**What is needed:** In the records that follow, show each line where the word "order" is present.

**Material for this exercise:**
....................

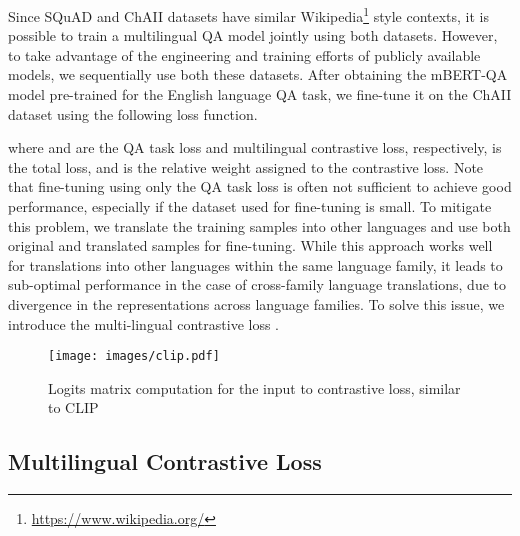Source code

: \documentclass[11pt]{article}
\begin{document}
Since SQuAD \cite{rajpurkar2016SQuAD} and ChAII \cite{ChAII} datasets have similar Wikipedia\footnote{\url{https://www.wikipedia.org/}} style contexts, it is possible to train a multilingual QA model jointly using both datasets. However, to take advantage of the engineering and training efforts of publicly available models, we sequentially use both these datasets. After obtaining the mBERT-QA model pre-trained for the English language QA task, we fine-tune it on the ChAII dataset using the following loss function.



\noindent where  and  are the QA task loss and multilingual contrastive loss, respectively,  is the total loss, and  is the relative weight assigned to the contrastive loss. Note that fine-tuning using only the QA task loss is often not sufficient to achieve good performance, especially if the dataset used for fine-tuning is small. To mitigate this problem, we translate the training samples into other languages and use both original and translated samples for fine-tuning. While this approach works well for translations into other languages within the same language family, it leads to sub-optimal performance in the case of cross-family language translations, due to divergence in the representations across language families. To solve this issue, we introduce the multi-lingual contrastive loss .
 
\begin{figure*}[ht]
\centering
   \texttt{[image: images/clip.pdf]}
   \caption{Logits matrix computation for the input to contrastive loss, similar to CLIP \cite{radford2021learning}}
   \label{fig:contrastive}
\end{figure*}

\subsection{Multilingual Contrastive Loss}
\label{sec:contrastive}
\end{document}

....................

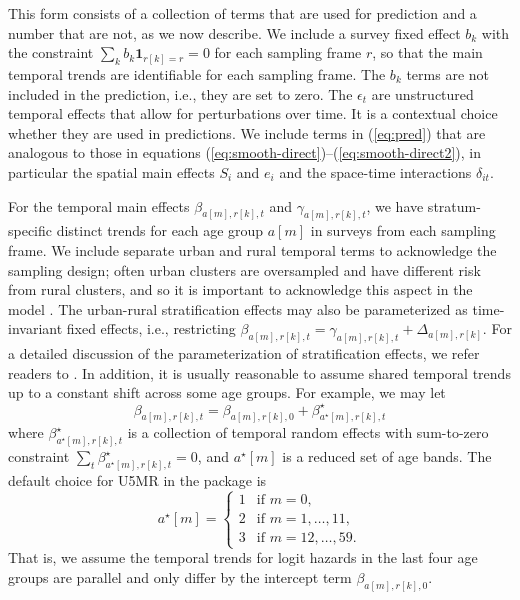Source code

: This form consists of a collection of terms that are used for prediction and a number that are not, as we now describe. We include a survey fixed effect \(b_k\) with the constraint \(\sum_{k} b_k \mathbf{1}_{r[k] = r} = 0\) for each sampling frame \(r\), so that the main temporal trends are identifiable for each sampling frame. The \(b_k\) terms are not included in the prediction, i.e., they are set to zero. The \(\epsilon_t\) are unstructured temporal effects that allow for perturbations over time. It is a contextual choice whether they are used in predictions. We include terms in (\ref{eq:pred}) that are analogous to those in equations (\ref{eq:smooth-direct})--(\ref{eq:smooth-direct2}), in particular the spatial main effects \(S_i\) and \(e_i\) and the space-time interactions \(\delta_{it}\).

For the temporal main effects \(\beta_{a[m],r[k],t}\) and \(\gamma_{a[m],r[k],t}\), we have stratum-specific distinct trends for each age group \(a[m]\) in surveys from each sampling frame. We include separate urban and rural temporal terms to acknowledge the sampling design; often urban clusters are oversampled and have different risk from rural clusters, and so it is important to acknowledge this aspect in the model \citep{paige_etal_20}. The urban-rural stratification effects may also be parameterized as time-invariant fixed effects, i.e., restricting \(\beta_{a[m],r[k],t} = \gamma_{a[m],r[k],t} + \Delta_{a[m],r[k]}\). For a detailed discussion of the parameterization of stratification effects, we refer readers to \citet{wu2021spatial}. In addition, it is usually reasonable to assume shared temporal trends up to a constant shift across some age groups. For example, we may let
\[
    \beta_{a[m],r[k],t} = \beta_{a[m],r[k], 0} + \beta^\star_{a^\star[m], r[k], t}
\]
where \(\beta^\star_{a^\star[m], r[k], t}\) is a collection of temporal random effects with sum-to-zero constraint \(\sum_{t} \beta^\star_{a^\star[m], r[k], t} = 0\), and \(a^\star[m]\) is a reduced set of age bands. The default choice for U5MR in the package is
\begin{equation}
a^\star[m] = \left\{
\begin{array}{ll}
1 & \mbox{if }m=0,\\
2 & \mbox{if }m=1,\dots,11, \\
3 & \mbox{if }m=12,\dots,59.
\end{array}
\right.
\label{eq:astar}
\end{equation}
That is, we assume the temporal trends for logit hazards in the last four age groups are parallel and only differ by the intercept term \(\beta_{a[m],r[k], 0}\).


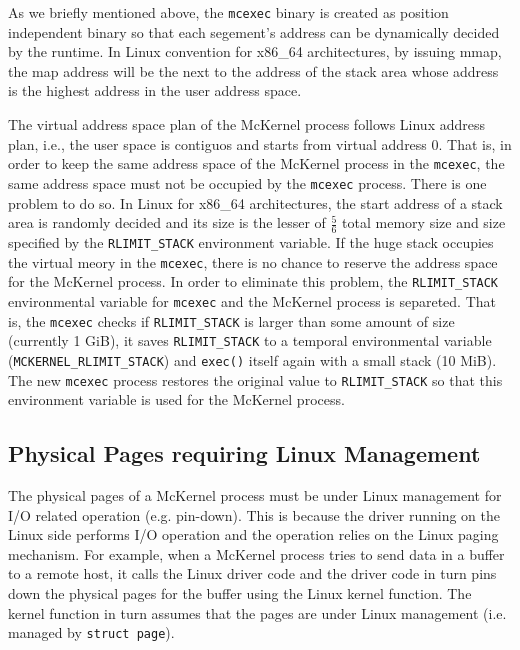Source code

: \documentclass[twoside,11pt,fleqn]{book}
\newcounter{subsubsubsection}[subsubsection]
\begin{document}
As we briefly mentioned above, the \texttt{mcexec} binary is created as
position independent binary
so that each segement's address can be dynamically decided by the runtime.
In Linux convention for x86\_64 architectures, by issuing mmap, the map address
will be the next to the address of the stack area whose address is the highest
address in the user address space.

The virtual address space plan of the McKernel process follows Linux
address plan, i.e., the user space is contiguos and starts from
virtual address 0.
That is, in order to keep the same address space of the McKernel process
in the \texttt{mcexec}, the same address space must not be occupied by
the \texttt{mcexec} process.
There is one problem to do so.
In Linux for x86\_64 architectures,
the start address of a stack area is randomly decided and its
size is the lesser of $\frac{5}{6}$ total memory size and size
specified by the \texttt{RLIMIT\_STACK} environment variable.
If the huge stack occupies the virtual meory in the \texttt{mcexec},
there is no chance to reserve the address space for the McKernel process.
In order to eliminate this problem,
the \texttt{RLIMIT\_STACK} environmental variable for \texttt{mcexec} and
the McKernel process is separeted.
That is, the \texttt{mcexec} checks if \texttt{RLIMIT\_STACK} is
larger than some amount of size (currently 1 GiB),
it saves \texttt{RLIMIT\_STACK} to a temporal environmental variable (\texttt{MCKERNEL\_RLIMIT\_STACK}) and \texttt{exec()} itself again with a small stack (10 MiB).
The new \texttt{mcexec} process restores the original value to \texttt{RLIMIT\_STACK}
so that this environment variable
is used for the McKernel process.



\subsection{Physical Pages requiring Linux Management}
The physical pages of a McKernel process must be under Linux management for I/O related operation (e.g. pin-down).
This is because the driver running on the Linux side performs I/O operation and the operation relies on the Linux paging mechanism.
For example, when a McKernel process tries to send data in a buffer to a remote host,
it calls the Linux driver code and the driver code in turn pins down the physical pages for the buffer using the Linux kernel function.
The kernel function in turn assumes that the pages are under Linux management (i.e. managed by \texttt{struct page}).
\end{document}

....................

**Written reply:**
That is, in order to keep the same address space of the McKernel process
In order to eliminate this problem,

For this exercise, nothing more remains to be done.